Forecasting Maize Production in Mozambique: A Comparative Analysis of Arima And Lstm Models
Abstract
Filipe Mahaluca, Faizal Carsane and Alfeu Vilanculos
This study investigates the prediction of maize production in Mozambique, a crucial component for the country's food security, using two predictive models: ARIMA and LSTM. The research encompasses historical data from 1961 to 2022, allowing for a detailed analysis of trends and variations in production over the decades. The methodology involved ARIMA modeling, known for its effectiveness in capturing linear patterns in time series, and the LSTM model, which excels in forecasting nonlinear and complex patterns in temporal data. For the ARIMA model, the first step was to conduct an exploratory analysis of the time series, identifying the need for transformation to achieve stationarity. The Dickey-Fuller test confirmed the necessity of differencing, removing long-term trends. After this transformation, the ARIMA model was fitted, and its parameters were estimated using the maximum likelihood method. Three ARIMA models were tested (ARIMA (1,1,0), ARIMA (0,1,1), and ARIMA (1,1,1)), and their performance was compared using metrics such as AIC, BIC, RMSE, and MAPE. The ARIMA (1,1,1) model emerged as the most robust, offering the best balance between simplicity and accuracy in capturing the dynamics of maize production.
Concurrently, the LSTM model was trained using feedback neural networks, with normalized data to enhance training efficiency. The model architecture consisted of two LSTM layers with 50 units each, followed by a dense layer to generate predictions. The model was trained for 100 epochs using the Adam optimizer and mean squared error (MSE) loss function. LSTM evaluation was conducted using data from 2014 to 2022, which were not used in training, and prediction accuracy was measured using RMSE and MAPE. The results indicate that while the ARIMA (1,1,1) model showed solid performance, with an RMSE of 390,016.3 and a MAPE of 16.39%, the LSTM model outperformed it in predictive accuracy, achieving a significantly lower MAPE of 2.64%. LSTM proved more effective in capturing the complexities of the maize production time series, particularly in years of greater variability. These findings corroborate previous studies that highlight the superiority of LSTM neural networks in scenarios where time series exhibit nonlinear patterns and complex external influences.

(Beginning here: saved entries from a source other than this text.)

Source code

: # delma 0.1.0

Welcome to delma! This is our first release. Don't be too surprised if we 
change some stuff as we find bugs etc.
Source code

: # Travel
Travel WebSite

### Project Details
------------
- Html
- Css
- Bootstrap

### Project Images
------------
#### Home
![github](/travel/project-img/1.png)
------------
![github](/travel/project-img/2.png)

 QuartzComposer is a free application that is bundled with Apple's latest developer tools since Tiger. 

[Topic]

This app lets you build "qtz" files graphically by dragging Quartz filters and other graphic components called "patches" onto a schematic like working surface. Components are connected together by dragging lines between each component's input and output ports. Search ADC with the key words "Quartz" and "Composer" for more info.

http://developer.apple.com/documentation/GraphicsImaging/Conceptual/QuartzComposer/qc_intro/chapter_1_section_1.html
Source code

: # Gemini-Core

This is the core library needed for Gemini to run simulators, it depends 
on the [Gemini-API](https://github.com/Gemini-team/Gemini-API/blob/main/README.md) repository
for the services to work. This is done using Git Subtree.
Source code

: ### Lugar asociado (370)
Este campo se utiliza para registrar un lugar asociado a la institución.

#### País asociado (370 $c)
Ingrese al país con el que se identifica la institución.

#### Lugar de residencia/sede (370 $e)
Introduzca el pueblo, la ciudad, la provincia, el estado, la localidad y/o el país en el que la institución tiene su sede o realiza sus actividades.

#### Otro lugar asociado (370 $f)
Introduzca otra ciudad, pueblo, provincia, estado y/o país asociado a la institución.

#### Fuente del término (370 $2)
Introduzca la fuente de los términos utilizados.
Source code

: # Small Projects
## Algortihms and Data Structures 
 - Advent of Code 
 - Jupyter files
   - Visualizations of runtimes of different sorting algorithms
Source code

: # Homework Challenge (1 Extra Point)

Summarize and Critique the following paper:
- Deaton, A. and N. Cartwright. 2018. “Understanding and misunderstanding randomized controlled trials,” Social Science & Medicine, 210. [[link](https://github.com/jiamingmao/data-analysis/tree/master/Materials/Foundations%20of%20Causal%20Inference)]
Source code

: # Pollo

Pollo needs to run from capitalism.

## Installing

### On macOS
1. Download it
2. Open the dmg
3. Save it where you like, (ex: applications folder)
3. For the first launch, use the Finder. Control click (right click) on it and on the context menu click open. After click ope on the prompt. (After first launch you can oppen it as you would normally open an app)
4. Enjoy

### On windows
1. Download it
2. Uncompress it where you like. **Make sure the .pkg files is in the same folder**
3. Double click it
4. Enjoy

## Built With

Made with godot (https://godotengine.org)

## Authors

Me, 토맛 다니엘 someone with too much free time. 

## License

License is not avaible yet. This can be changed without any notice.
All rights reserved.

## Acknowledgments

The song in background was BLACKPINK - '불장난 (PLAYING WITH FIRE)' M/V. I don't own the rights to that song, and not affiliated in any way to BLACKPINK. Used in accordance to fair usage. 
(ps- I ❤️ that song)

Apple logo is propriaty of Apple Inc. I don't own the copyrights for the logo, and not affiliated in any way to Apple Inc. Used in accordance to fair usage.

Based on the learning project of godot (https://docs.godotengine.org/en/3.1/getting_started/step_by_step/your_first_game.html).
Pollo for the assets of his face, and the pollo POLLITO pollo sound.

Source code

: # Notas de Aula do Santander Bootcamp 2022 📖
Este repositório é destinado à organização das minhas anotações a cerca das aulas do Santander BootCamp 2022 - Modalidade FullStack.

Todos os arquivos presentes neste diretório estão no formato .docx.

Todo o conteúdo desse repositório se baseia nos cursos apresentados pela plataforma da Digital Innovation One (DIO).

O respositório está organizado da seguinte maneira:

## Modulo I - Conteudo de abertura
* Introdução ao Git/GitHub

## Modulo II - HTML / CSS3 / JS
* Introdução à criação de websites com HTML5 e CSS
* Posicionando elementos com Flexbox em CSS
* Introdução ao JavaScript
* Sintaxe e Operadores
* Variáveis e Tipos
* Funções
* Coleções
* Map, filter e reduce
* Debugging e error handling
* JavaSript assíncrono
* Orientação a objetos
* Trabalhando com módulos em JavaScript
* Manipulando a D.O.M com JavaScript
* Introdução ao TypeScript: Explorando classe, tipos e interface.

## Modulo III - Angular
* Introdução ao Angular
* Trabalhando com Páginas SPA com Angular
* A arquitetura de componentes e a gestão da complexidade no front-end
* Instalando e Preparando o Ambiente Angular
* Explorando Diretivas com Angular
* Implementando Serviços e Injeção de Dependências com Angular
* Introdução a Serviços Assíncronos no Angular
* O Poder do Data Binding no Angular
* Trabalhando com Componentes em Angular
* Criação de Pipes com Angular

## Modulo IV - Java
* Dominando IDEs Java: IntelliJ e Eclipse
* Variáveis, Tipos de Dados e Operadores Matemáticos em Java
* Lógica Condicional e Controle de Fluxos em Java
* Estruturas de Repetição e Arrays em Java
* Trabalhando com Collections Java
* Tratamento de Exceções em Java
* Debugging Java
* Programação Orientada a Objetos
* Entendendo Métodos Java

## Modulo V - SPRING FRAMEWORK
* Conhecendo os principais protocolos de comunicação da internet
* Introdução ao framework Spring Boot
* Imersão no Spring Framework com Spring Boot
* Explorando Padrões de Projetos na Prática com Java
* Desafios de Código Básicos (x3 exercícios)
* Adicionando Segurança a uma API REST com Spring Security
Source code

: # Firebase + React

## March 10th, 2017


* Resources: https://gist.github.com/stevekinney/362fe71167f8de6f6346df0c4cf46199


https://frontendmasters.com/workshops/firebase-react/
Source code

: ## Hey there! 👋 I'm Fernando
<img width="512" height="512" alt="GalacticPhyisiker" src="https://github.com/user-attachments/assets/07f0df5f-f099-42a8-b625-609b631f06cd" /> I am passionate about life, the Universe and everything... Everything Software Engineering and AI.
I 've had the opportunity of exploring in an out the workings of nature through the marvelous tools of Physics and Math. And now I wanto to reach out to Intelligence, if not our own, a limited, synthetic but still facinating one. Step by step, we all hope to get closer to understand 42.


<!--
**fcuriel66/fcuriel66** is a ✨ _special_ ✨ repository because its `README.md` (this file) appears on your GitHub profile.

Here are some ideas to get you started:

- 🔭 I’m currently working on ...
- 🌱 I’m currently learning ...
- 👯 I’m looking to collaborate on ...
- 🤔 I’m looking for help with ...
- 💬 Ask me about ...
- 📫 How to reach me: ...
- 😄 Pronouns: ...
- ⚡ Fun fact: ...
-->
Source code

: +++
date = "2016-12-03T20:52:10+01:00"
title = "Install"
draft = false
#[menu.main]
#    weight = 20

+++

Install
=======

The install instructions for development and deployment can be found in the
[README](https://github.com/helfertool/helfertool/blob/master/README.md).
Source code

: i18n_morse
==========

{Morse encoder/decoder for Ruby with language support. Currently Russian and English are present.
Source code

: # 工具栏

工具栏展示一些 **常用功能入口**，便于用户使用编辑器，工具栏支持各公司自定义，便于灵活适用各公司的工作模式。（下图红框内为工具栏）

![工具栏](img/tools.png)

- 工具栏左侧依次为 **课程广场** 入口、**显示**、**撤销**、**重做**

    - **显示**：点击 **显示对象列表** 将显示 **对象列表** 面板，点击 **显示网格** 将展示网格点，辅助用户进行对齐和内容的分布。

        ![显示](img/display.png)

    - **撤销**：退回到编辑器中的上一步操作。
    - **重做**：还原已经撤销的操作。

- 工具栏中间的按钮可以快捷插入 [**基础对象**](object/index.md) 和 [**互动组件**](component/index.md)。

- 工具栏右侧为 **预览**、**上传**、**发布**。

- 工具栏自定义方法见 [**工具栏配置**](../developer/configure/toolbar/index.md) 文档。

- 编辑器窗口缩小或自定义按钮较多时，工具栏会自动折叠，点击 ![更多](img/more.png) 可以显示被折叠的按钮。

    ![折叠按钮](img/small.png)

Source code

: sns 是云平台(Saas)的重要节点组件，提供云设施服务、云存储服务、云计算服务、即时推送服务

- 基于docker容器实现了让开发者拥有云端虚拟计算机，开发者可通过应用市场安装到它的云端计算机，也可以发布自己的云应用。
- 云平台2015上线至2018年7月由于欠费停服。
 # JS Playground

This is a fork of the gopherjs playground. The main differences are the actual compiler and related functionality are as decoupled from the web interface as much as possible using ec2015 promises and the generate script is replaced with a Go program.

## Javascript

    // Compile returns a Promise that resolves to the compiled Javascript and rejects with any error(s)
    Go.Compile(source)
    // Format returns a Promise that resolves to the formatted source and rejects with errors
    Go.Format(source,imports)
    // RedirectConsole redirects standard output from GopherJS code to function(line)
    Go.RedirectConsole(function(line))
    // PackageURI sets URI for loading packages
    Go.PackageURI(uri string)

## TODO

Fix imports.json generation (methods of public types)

Maize production forecasts for the period 2023 to 2030 were generated using the LSTM model combined with the Bootstrapping technique, which allowed the creation of 95% confidence intervals, quantifying the uncertainty of the predictions. The forecasts indicate stabilization in maize production, with small annual variations but no significant growth. While the stabilization is positive, it raises concerns in the context of food security, particularly considering Sustainable Development Goal 2 (SDG 2), which aims to eradicate hunger by 2030. The lack of substantial growth may hinder Mozambique's ability to meet the growing food needs of its population.
The conclusions of this study demonstrate that the LSTM model is a powerful and more accurate tool than ARIMA for predicting maize production in Mozambique, underscoring the need for proactive agricultural policies and continued investments in technologies to increase productivity and mitigate food insecurity risks. The uncertainties in the confidence intervals of the forecasts highlight the importance of strategic planning and political interventions to ensure the resilience of Mozambique's agricultural sector in the face of climate change and economic fluctuations. In addition to advancing scientific knowledge in agricultural production forecasting, the study provides valuable insights for public policy formulation aimed at food security and sustainable development in Mozambique.